- [What to do]: The answer must match the listing exactly, with every line written out again.

[Opening Provided information section]

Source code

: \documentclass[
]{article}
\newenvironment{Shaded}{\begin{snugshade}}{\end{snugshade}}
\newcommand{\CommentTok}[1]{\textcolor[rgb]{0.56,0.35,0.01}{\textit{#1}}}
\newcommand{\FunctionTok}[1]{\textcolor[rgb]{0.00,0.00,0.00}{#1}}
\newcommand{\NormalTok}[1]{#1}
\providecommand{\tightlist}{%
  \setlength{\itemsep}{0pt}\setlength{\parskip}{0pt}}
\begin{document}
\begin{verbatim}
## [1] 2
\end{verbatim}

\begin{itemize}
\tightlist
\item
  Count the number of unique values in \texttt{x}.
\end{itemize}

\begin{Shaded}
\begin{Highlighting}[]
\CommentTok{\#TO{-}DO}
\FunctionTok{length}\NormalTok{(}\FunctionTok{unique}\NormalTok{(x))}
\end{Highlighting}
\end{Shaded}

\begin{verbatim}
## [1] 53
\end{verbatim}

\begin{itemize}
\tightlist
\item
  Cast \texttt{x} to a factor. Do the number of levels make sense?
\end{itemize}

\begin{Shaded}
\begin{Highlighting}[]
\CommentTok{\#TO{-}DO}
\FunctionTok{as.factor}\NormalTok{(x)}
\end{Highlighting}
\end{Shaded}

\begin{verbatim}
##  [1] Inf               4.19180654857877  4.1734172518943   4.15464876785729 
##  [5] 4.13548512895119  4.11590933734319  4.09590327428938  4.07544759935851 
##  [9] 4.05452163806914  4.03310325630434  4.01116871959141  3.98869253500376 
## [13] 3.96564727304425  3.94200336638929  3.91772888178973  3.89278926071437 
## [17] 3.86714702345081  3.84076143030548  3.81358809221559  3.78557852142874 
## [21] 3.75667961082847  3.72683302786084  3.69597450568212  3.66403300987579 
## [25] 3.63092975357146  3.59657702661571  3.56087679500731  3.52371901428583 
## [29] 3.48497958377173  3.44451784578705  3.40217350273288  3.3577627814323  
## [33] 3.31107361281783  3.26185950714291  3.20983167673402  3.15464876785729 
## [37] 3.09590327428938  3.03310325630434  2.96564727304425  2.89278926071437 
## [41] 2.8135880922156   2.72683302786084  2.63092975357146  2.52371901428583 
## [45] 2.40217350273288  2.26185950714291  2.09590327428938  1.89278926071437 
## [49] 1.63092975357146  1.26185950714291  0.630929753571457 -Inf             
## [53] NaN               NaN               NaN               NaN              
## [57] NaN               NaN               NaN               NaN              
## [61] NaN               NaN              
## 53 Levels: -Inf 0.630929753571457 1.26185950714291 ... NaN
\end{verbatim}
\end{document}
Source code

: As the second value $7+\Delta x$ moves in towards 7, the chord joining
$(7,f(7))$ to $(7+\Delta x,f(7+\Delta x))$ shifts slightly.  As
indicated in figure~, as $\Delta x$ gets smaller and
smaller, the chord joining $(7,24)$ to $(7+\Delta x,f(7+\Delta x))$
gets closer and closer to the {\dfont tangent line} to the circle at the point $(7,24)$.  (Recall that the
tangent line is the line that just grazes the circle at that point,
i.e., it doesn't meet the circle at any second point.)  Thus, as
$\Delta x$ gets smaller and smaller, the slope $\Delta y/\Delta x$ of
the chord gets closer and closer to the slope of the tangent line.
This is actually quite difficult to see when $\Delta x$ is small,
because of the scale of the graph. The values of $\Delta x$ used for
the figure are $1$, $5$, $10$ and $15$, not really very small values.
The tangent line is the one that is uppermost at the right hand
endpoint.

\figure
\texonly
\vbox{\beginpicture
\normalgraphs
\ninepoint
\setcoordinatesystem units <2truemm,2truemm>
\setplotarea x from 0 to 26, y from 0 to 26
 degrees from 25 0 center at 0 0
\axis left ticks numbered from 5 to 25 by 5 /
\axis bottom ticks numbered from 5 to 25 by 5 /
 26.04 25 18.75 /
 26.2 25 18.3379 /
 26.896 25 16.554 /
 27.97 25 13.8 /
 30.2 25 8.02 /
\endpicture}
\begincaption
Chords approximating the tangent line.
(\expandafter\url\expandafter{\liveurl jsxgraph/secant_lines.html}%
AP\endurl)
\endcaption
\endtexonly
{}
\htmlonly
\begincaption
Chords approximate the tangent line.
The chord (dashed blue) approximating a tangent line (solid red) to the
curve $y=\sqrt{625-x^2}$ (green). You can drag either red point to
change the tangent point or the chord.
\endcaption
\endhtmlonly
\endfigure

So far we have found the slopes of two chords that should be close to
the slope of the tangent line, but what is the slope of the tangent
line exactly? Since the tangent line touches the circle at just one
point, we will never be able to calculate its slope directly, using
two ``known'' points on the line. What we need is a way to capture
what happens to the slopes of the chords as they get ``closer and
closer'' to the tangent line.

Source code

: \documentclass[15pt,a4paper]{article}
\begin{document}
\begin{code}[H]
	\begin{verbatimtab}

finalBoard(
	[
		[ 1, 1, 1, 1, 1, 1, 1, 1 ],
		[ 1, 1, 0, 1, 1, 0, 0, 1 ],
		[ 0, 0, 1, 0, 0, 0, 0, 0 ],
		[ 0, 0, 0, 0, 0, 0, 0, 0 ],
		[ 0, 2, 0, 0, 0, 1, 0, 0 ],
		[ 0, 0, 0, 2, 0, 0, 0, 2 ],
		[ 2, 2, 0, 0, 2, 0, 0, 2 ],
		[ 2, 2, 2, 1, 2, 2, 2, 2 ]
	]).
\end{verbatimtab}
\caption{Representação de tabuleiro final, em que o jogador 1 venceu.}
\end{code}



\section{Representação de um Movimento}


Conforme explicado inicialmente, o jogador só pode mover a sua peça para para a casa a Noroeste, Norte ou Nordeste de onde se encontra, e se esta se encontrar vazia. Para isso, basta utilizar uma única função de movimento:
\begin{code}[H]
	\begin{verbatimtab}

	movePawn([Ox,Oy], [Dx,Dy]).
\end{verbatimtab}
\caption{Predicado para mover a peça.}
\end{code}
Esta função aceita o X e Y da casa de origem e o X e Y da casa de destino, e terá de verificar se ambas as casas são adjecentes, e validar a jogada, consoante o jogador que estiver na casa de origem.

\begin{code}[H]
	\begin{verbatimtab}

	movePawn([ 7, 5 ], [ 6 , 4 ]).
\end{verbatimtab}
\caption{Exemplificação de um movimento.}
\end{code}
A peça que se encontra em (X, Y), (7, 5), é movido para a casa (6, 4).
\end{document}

[Closing Provided information section]

- [Task result]:
Source code

: \documentclass[
]{article}
\newenvironment{Shaded}{\begin{snugshade}}{\end{snugshade}}
\newcommand{\CommentTok}[1]{\textcolor[rgb]{0.56,0.35,0.01}{\textit{#1}}}
\newcommand{\FunctionTok}[1]{\textcolor[rgb]{0.00,0.00,0.00}{#1}}
\newcommand{\NormalTok}[1]{#1}
\providecommand{\tightlist}{%
  \setlength{\itemsep}{0pt}\setlength{\parskip}{0pt}}
\begin{document}
\begin{verbatim}
## [1] 2
\end{verbatim}

\begin{itemize}
\tightlist
\item
  Count the number of unique values in \texttt{x}.
\end{itemize}

\begin{Shaded}
\begin{Highlighting}[]
\CommentTok{\#TO{-}DO}
\FunctionTok{length}\NormalTok{(}\FunctionTok{unique}\NormalTok{(x))}
\end{Highlighting}
\end{Shaded}

\begin{verbatim}
## [1] 53
\end{verbatim}

\begin{itemize}
\tightlist
\item
  Cast \texttt{x} to a factor. Do the number of levels make sense?
\end{itemize}

\begin{Shaded}
\begin{Highlighting}[]
\CommentTok{\#TO{-}DO}
\FunctionTok{as.factor}\NormalTok{(x)}
\end{Highlighting}
\end{Shaded}

\begin{verbatim}
##  [1] Inf               4.19180654857877  4.1734172518943   4.15464876785729 
##  [5] 4.13548512895119  4.11590933734319  4.09590327428938  4.07544759935851 
##  [9] 4.05452163806914  4.03310325630434  4.01116871959141  3.98869253500376 
## [13] 3.96564727304425  3.94200336638929  3.91772888178973  3.89278926071437 
## [17] 3.86714702345081  3.84076143030548  3.81358809221559  3.78557852142874 
## [21] 3.75667961082847  3.72683302786084  3.69597450568212  3.66403300987579 
## [25] 3.63092975357146  3.59657702661571  3.56087679500731  3.52371901428583 
## [29] 3.48497958377173  3.44451784578705  3.40217350273288  3.3577627814323  
## [33] 3.31107361281783  3.26185950714291  3.20983167673402  3.15464876785729 
## [37] 3.09590327428938  3.03310325630434  2.96564727304425  2.89278926071437 
## [41] 2.8135880922156   2.72683302786084  2.63092975357146  2.52371901428583 
## [45] 2.40217350273288  2.26185950714291  2.09590327428938  1.89278926071437 
## [49] 1.63092975357146  1.26185950714291  0.630929753571457 -Inf             
## [53] NaN               NaN               NaN               NaN              
## [57] NaN               NaN               NaN               NaN              
## [61] NaN               NaN              
## 53 Levels: -Inf 0.630929753571457 1.26185950714291 ... NaN
\end{verbatim}
\end{document}
Source code

: As the second value $7+\Delta x$ moves in towards 7, the chord joining
$(7,f(7))$ to $(7+\Delta x,f(7+\Delta x))$ shifts slightly.  As
indicated in figure~, as $\Delta x$ gets smaller and
smaller, the chord joining $(7,24)$ to $(7+\Delta x,f(7+\Delta x))$
gets closer and closer to the {\dfont tangent line} to the circle at the point $(7,24)$.  (Recall that the
tangent line is the line that just grazes the circle at that point,
i.e., it doesn't meet the circle at any second point.)  Thus, as
$\Delta x$ gets smaller and smaller, the slope $\Delta y/\Delta x$ of
the chord gets closer and closer to the slope of the tangent line.
This is actually quite difficult to see when $\Delta x$ is small,
because of the scale of the graph. The values of $\Delta x$ used for
the figure are $1$, $5$, $10$ and $15$, not really very small values.
The tangent line is the one that is uppermost at the right hand
endpoint.

\figure
\texonly
\vbox{\beginpicture
\normalgraphs
\ninepoint
\setcoordinatesystem units <2truemm,2truemm>
\setplotarea x from 0 to 26, y from 0 to 26
 degrees from 25 0 center at 0 0
\axis left ticks numbered from 5 to 25 by 5 /
\axis bottom ticks numbered from 5 to 25 by 5 /
 26.04 25 18.75 /
 26.2 25 18.3379 /
 26.896 25 16.554 /
 27.97 25 13.8 /
 30.2 25 8.02 /
\endpicture}
\begincaption
Chords approximating the tangent line.
(\expandafter\url\expandafter{\liveurl jsxgraph/secant_lines.html}%
AP\endurl)
\endcaption
\endtexonly
{}
\htmlonly
\begincaption
Chords approximate the tangent line.
The chord (dashed blue) approximating a tangent line (solid red) to the
curve $y=\sqrt{625-x^2}$ (green). You can drag either red point to
change the tangent point or the chord.
\endcaption
\endhtmlonly
\endfigure

So far we have found the slopes of two chords that should be close to
the slope of the tangent line, but what is the slope of the tangent
line exactly? Since the tangent line touches the circle at just one
point, we will never be able to calculate its slope directly, using
two ``known'' points on the line. What we need is a way to capture
what happens to the slopes of the chords as they get ``closer and
closer'' to the tangent line.

Source code

: \documentclass[15pt,a4paper]{article}
\begin{document}
\begin{code}[H]
	\begin{verbatimtab}

finalBoard(
	[
		[ 1, 1, 1, 1, 1, 1, 1, 1 ],
		[ 1, 1, 0, 1, 1, 0, 0, 1 ],
		[ 0, 0, 1, 0, 0, 0, 0, 0 ],
		[ 0, 0, 0, 0, 0, 0, 0, 0 ],
		[ 0, 2, 0, 0, 0, 1, 0, 0 ],
		[ 0, 0, 0, 2, 0, 0, 0, 2 ],
		[ 2, 2, 0, 0, 2, 0, 0, 2 ],
		[ 2, 2, 2, 1, 2, 2, 2, 2 ]
	]).
\end{verbatimtab}
\caption{Representação de tabuleiro final, em que o jogador 1 venceu.}
\end{code}



\section{Representação de um Movimento}


Conforme explicado inicialmente, o jogador só pode mover a sua peça para para a casa a Noroeste, Norte ou Nordeste de onde se encontra, e se esta se encontrar vazia. Para isso, basta utilizar uma única função de movimento:
\begin{code}[H]
	\begin{verbatimtab}

	movePawn([Ox,Oy], [Dx,Dy]).
\end{verbatimtab}
\caption{Predicado para mover a peça.}
\end{code}
Esta função aceita o X e Y da casa de origem e o X e Y da casa de destino, e terá de verificar se ambas as casas são adjecentes, e validar a jogada, consoante o jogador que estiver na casa de origem.

\begin{code}[H]
	\begin{verbatimtab}

	movePawn([ 7, 5 ], [ 6 , 4 ]).
\end{verbatimtab}
\caption{Exemplificação de um movimento.}
\end{code}
A peça que se encontra em (X, Y), (7, 5), é movido para a casa (6, 4).
\end{document}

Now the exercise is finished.